[Problem to work on]: Find how many lines of the entries contain the word "edit", then report that figure alone.

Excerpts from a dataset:
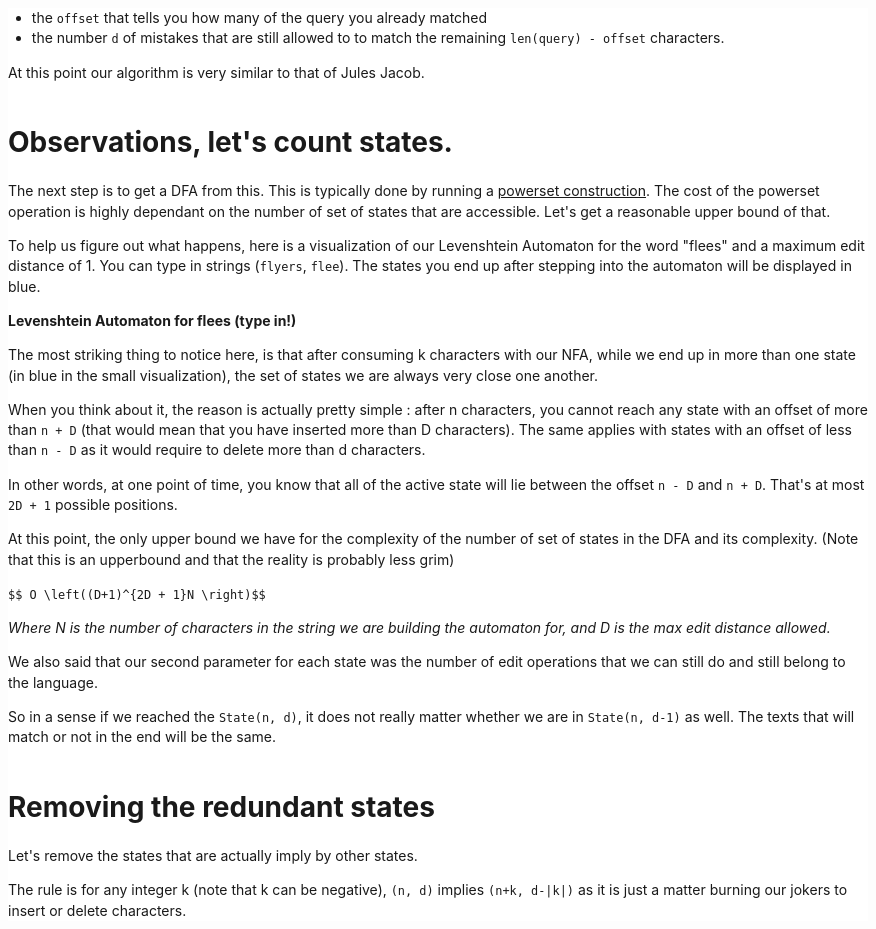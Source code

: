 - the `offset` that tells you how many of the query you already matched
- the number `d` of mistakes that are still allowed to to match the remaining `len(query) - offset` characters.

At this point our algorithm is very similar to that of Jules Jacob.


# Observations, let's count states.

The next step is to get a DFA from this. This is typically done by running a [powerset construction](https://en.wikipedia.org/wiki/Powerset_construction). The cost of the powerset operation is highly dependant on the number of set of states that are accessible. Let's get a reasonable upper bound of that.

To help us figure out what happens, here is a visualization of our Levenshtein Automaton for the word "flees" and a maximum edit distance of 1. You can type in strings (`flyers`, `flee`).
The states you end up after stepping into 
the automaton will be displayed in blue.

<b>Levenshtein Automaton for flees (type in!)</b>
<div id='levenshtein-simulator'>
</div>

The most striking thing to notice here, is that after consuming k characters with our NFA, while we end up in more than one state (in blue in the small visualization),  the set of states we are always very close one another.

When you think about it, the reason is actually pretty simple : after n characters, you cannot reach any state with an offset of more than `n + D` (that would mean that you have inserted more than D characters). The same applies with states with an offset of less than `n - D` as it would require to delete more than d characters.

In other words, at one point of time, you know that all of the active state will lie between the offset `n - D` and `n + D`. That's at most `2D + 1` possible positions.

At this point, the only upper bound we have for the complexity of the number of set of states in the DFA and its complexity.
(Note that this is an upperbound and that the reality is probably less grim)

    $$ O \left((D+1)^{2D + 1}N \right)$$

*Where N is the number of characters in the string we are building the automaton for, and D is the max edit distance allowed.*

We also said that our second parameter for each state was the number of edit operations that we can still do and still belong to the language.

So in a sense if we reached the `State(n, d)`, it does not really matter whether we are in `State(n, d-1)` as well. The texts that will match or not in the end will be the same.

# Removing the redundant states

Let's remove the states that are actually imply by other states.

The rule is for any integer k (note that k can be negative), `(n, d)` implies `(n+k, d-|k|)` as it is just a matter burning our jokers to insert or delete characters.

[Output of the exercise]: 3